Task instructions —
What you return must be the lines of the data that hold the word "tract".

Exercise data START

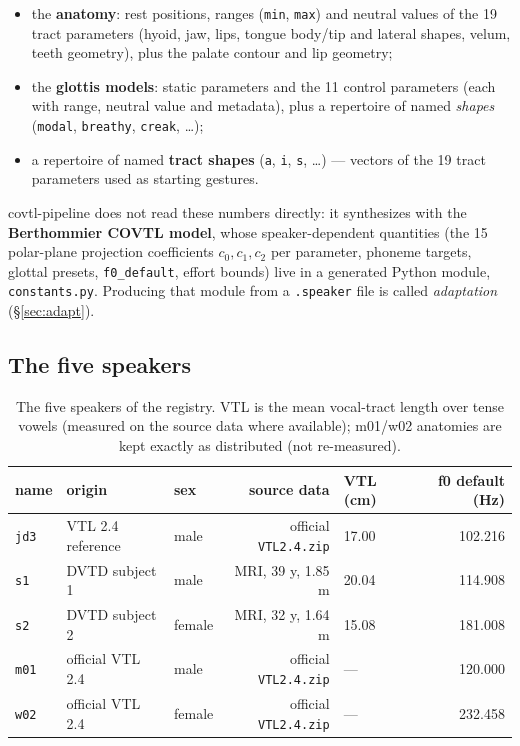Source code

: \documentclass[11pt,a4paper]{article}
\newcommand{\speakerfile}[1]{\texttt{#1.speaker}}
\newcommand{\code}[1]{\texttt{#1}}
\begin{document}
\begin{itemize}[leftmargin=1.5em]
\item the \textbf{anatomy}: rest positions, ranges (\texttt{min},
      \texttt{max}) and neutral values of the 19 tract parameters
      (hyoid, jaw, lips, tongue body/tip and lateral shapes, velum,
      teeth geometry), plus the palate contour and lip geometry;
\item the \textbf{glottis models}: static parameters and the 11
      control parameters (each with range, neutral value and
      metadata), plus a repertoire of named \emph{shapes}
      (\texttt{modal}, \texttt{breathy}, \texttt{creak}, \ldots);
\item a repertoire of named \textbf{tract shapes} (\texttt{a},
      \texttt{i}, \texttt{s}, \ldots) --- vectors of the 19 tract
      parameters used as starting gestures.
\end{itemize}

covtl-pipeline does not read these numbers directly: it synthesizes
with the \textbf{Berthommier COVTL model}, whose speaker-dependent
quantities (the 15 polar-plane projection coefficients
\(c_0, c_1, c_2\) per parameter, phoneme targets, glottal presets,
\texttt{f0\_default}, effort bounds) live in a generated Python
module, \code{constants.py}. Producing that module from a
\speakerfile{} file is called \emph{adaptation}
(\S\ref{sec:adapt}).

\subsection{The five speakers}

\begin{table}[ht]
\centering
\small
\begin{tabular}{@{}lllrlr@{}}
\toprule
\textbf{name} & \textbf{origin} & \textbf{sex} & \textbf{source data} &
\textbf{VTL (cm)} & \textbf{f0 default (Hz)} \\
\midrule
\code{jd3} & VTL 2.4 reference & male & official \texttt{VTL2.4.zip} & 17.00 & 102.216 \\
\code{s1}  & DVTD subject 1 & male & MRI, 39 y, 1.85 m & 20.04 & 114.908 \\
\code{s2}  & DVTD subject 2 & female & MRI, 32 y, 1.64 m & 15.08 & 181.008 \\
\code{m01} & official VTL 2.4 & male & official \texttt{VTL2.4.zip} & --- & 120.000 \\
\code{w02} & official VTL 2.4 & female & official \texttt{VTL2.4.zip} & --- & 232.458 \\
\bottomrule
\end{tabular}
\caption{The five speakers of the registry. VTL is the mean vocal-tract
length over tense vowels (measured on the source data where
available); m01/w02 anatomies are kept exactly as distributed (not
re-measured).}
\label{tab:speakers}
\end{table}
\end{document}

Exercise data END

Task answer —
      \texttt{max}) and neutral values of the 19 tract parameters
\item a repertoire of named \textbf{tract shapes} (\texttt{a},
      \texttt{i}, \texttt{s}, \ldots) --- vectors of the 19 tract
\caption{The five speakers of the registry. VTL is the mean vocal-tract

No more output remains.